In 1992, Marian and her husband Curt established the Curtis and Marian Rochelle Chair in Animal Science in the UW College of Agriculture and Natural Resources with a gift of $1.1 million. This gift was one of the earliest endowed faculty positions created at UW.

Then, in 1998, Marian and Curt brought UW into the modern age of philanthropy with a $4.2 million gift that was the first in an exponential fundraising effort that changed the face of the university and its programs. This gift, the largest donation in university history at the time, created the iconic Rochelle Athletic Center. One of the most widely used facilities in UW Athletics, the Curtis and Marian Rochelle Athletics Center opened its doors in 2001 and serves the academic and athletic needs of all 17 Wyoming sports. The $9.4 million facility was entirely paid for by private donations from 167 donors.

Marian and Curt then gave a $1.5 million gift in 2001 that created a beautification fund for landscaping and art installations across campus. This fund continues to make a big impact—so much of the campus environment enjoyed by UW students, alumni and visitors is a direct result of this gift.

In 2006, Marian honored her late husband William Brimmer with a $1 million gift to create the William N. Brimmer Legal Education Center in the College of Law. This facility is a state-of-the-art, multidimensional space that can be configured as a high-tech courtroom, a classroom or a lecture hall to better prepare students for practice in modern courtrooms and also to host actual trial proceedings and other events.

In 2012, Marian donated more than $12 million for the Marian H. Rochelle Gateway Center, a dramatic, 67,000-plus-square-foot, $35 million welcoming center with a state-of-the-art technological infrastructure that, with the leadership of Marian, was funded entirely through private support. The center is a lifetime home for the entire UW family, whether they are future students, current students, alumni, donors or friends. It also embodies Marian’s vision of inspiring students to reach for their dreams.

Marian together with her daughter April also contributed $500,000 to commission the breathtaking D. Michael Thomas sculpture Breakin’ Through at the Gateway Center. The sculpture of a woman rider breaking through a wall of Wyoming sandstone epitomizes the vision of the Marian H. Rochelle Gateway Center and of Wyoming women in the Equality State. It also stands as a symbol of all that Marian represents.

Marian also supported many other things across the nation that she believed in so strongly—neurological research into dementia and Parkinson’s, national veterans groups and animal shelters, among other things.

UW is so very grateful for the great impact of Marian’s philanthropy. In 1990, the College of Agriculture and Natural Resources awarded her the Outstanding Donor award; she received the UW President’s Cornerstone Award in 1999; and in 2000, she received the Athletics Hall of Fame Special Achievement Award.

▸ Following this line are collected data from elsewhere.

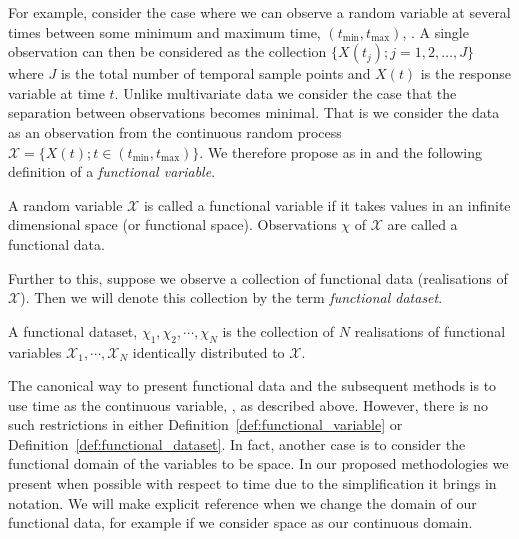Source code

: For example, \citeauthor{ferraty_nonparametric_2006} consider the case where we can observe a random variable at several times between some minimum and maximum time, $\left( t_{\text{min}}, t_{\text{max}} \right)$, \citep{ferraty_nonparametric_2006}.
A single observation can then be considered as the collection $ \{ X(t_j) ; j=1,2,\dots, J\}$ where $J$ is the total number of temporal sample points and $X(t)$ is the response variable at time $t$.
Unlike multivariate data we consider the case that the separation between observations becomes minimal.
That is we consider the data as an observation from the continuous random process $\mathcal{X} = \{X(t); t \in \left( t_\text{min}, t_\text{max} \right)\}$.
We therefore propose as in \citep{ferraty_nonparametric_2006} and \citep{shi_gaussian_2011} the following definition of a \textit{functional variable}.

 \begin{definition}
	A random variable $\mathcal{X}$ is called a functional variable if it takes values in an infinite dimensional space (or functional space). Observations $\chi$ of $\mathcal{X}$ are called a functional data.
	\label{def:functional_variable}
\end{definition}

Further to this, suppose we observe a collection of functional data (realisations of $\mathcal{X}$).
Then we will denote this collection by the term \textit{functional dataset}.

\begin{definition}
	A functional dataset, $\chi_1, \chi_2, \cdots, \chi_N$ is the collection of $N$ realisations of functional variables $\mathcal{X}_1, \cdots, \mathcal{X}_N$ identically distributed to $\mathcal{X}$.
	\label{def:functional_dataset}
\end{definition}

The canonical way to present functional data and the subsequent methods is to use time as the continuous variable, \cite{ramsay_functional_2010, ferraty_nonparametric_2006, shi_gaussian_2011}, as described above.
However, there is no such restrictions in either Definition~\ref{def:functional_variable} or Definition~\ref{def:functional_dataset}. 
In fact, another case is to consider the functional domain of the variables to be space.
In our proposed methodologies we present when possible with respect to time due to the simplification it brings in notation.
We will make explicit reference when we change the domain of our functional data, for example if we consider space as our continuous domain. 

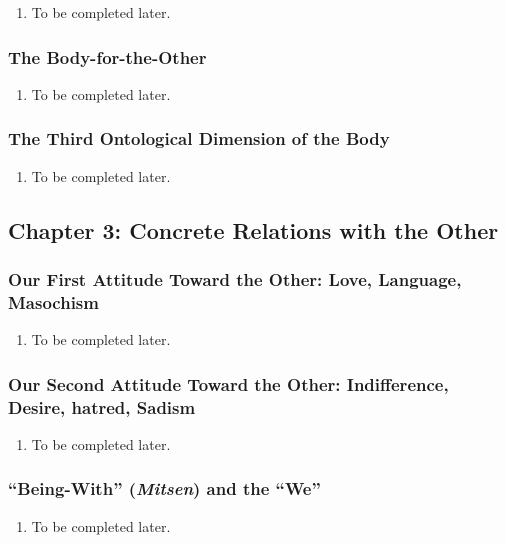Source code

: \begin{enumerate}
  \item To be completed later.
\end{enumerate}

\subsubsection{The Body-for-the-Other}

\begin{enumerate}
  \item To be completed later.
\end{enumerate}

\subsubsection{The Third Ontological Dimension of the Body}

\begin{enumerate}
  \item To be completed later.
\end{enumerate}

\subsection{Chapter 3: Concrete Relations with the Other}

\subsubsection{Our First Attitude Toward the Other: Love, Language, Masochism}

\begin{enumerate}
  \item To be completed later.
\end{enumerate}

\subsubsection{Our Second Attitude Toward the Other: Indifference, Desire, hatred, Sadism}

\begin{enumerate}
  \item To be completed later.
\end{enumerate}

\subsubsection{\enquote{Being-With} (\emph{Mitsen}) and the \enquote{We}}

\begin{enumerate}
  \item To be completed later.
\end{enumerate}
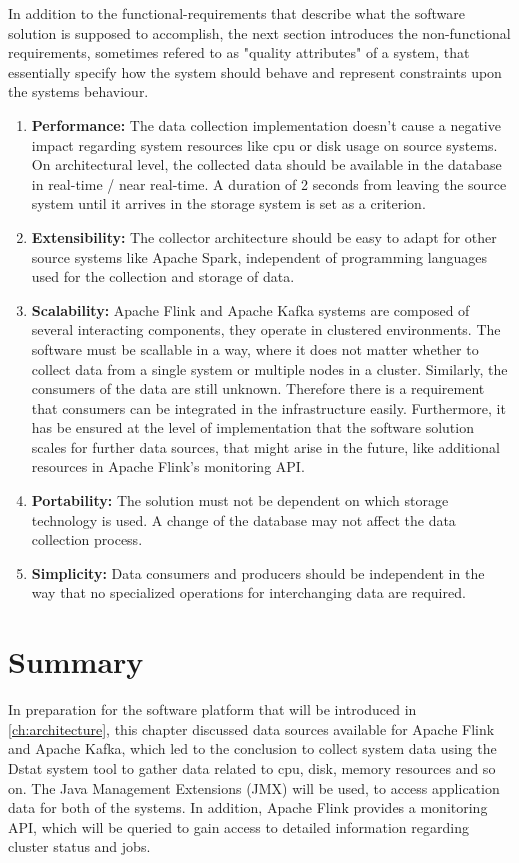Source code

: In addition to the functional-requirements that describe what the software solution is supposed
to accomplish, the next section introduces the non-functional requirements, sometimes refered to as
"quality attributes" of a system, that essentially specify how the system should behave and represent
constraints upon the systems behaviour.

\begin{enumerate}
    \item \textbf{Performance:} The data collection implementation doesn't cause a negative impact regarding
    system resources like cpu or disk usage on source systems. On architectural level, the collected data should be
    available in the database in real-time / near real-time. A duration of 2 seconds from leaving the source system until
    it arrives in the storage system is set as a criterion.

    \item \textbf{Extensibility:} The collector architecture should be easy to adapt for other source systems
    like Apache Spark, independent of programming languages used for the collection and storage of data.

    \item \textbf{Scalability:} Apache Flink and Apache Kafka systems are composed of several interacting components, they
    operate in clustered environments. The software must be scallable in a way, where it does not matter whether to collect
    data from a single system or multiple nodes in a cluster. Similarly, the consumers of the data are still unknown. Therefore
    there is a requirement that consumers can be integrated in the infrastructure easily.
    Furthermore, it has be ensured at the level of implementation that the software solution scales for further data sources,
    that might arise in the future, like additional resources in Apache Flink's monitoring API.

    \item \textbf{Portability:} The solution must not be dependent on which storage technology is used. A change of the
    database may not affect the data collection process.

    \item \textbf{Simplicity:} Data consumers and producers should be independent in the way that no specialized operations
    for interchanging data are required.
\end{enumerate}

\section{Summary}

In preparation for the software platform that will be introduced in \autoref{ch:architecture}, this chapter discussed
data sources available for Apache Flink and Apache Kafka, which led to the conclusion to collect system data using the Dstat
system tool to gather data related to cpu, disk, memory resources and so on. The Java Management Extensions (JMX) will be used,
to access application data for both of the systems. In addition, Apache Flink provides a monitoring API, which will be
queried to gain access to detailed information regarding cluster status and jobs.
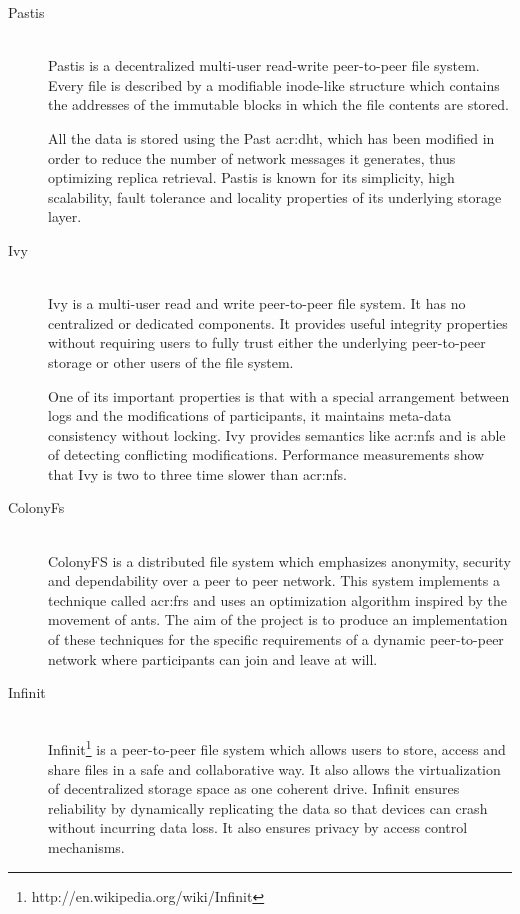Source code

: \begin{description}
	\item[Pastis]\-\\
	Pastis \cite{Busca:2005gt} is a decentralized multi-user read-write peer-to-peer file system. Every file is described by
a modifiable inode-like structure which contains the addresses of the immutable blocks in which the file contents are stored.

All the data is stored using the Past \gls{acr:dht}, which has been modified in order to reduce the number of network messages it generates, thus optimizing replica retrieval. Pastis is known for its simplicity, high scalability, fault tolerance and locality properties of its underlying storage layer.

	\item[Ivy]\-\\
	Ivy \cite{Muthitacharoen:2002iv} is a multi-user read and write peer-to-peer file system. It has no centralized or dedicated components. It provides useful integrity properties without requiring users to fully trust either the underlying peer-to-peer storage or other users of the file system.
	
	One of its important properties is that with a special arrangement between logs and the modifications of participants, it maintains meta-data consistency without locking. Ivy provides semantics like \gls{acr:nfs} and is able of detecting conflicting modifications. Performance measurements show that Ivy is two to three time slower than \gls{acr:nfs}.
	\item[ColonyFs]\-\\
	ColonyFS \cite{Colony:2009fs} is a distributed file system which emphasizes anonymity, security and dependability over a peer to peer network. This system implements a technique called \gls{acr:frs} and uses an optimization algorithm inspired by the movement of ants. The aim of the project is to produce an implementation of these techniques for the specific requirements of a dynamic peer-to-peer network where participants can join and leave at will.
	\item[Infinit]\-\\
	Infinit\footnote{http://en.wikipedia.org/wiki/Infinit} is a peer-to-peer file system which allows users to store, access and share files in a safe and collaborative way. It also allows the virtualization of decentralized storage space as one coherent drive. Infinit ensures reliability by dynamically replicating the data so that devices can crash without incurring data loss. It also ensures privacy by access control mechanisms.
	

\end{description}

“Marian was a beloved friend to me,” says Ben Blalock, president/CEO of the UW Foundation. “Her remarkable giving that has truly transformed Wyoming’s university provided me the privilege to work with Marian for two decades. Yet it is the joy of the friendship we shared that is my lifetime bond with Marian.”

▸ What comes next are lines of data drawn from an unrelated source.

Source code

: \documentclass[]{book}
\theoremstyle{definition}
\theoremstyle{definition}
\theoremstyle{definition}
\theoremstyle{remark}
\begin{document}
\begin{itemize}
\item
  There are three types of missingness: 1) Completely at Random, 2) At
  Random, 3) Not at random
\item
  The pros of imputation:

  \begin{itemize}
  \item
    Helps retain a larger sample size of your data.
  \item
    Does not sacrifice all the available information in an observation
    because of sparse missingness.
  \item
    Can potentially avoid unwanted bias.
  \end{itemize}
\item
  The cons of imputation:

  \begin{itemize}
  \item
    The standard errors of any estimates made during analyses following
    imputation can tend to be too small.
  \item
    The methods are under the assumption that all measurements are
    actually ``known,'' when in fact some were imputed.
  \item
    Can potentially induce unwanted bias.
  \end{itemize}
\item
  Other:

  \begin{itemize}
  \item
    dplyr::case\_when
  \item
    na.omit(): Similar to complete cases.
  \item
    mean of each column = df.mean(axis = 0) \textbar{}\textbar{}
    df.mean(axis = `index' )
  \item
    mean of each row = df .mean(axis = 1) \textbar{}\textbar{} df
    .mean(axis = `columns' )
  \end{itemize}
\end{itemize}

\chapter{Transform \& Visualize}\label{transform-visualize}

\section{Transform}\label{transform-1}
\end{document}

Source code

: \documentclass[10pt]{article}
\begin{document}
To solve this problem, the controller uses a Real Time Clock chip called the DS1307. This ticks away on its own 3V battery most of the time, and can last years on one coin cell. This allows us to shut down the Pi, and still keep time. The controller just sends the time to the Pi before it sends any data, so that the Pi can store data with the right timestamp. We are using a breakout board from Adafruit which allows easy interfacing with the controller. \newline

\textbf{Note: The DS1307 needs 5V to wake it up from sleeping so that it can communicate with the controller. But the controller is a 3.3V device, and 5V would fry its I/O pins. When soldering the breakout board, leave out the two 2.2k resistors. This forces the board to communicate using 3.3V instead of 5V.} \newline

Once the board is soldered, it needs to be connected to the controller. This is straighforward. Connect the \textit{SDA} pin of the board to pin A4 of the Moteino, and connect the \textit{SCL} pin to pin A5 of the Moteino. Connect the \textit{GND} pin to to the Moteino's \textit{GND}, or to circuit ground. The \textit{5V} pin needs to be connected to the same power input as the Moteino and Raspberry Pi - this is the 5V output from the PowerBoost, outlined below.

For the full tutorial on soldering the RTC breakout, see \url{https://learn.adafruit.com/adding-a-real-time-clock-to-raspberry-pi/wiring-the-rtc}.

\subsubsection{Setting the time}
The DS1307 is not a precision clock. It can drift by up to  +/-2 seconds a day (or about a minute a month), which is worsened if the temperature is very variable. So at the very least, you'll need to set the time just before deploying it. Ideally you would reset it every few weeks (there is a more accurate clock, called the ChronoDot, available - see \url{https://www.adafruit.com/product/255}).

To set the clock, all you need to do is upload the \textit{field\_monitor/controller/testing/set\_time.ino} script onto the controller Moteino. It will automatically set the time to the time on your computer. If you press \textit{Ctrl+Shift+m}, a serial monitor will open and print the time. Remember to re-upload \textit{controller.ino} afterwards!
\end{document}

Marian’s passion for giving has forever changed the University of Wyoming. Hundreds of millions in private giving and state of Wyoming matching support continue to come to UW as a result of Marian’s willingness to lead the way. The UW family is forever grateful to Marian H. Rochelle—a transformational leader with a commitment to make our world a better place through education.

“When I think about Marian, I think of that fabulous glint in her eye that represented her great spirit, her great mind and her great resolve to find solutions,” Mead says. “Marian’s life was a life well-lived, a life of giving, of caring and loving. Thank you for making Wyoming a better place.”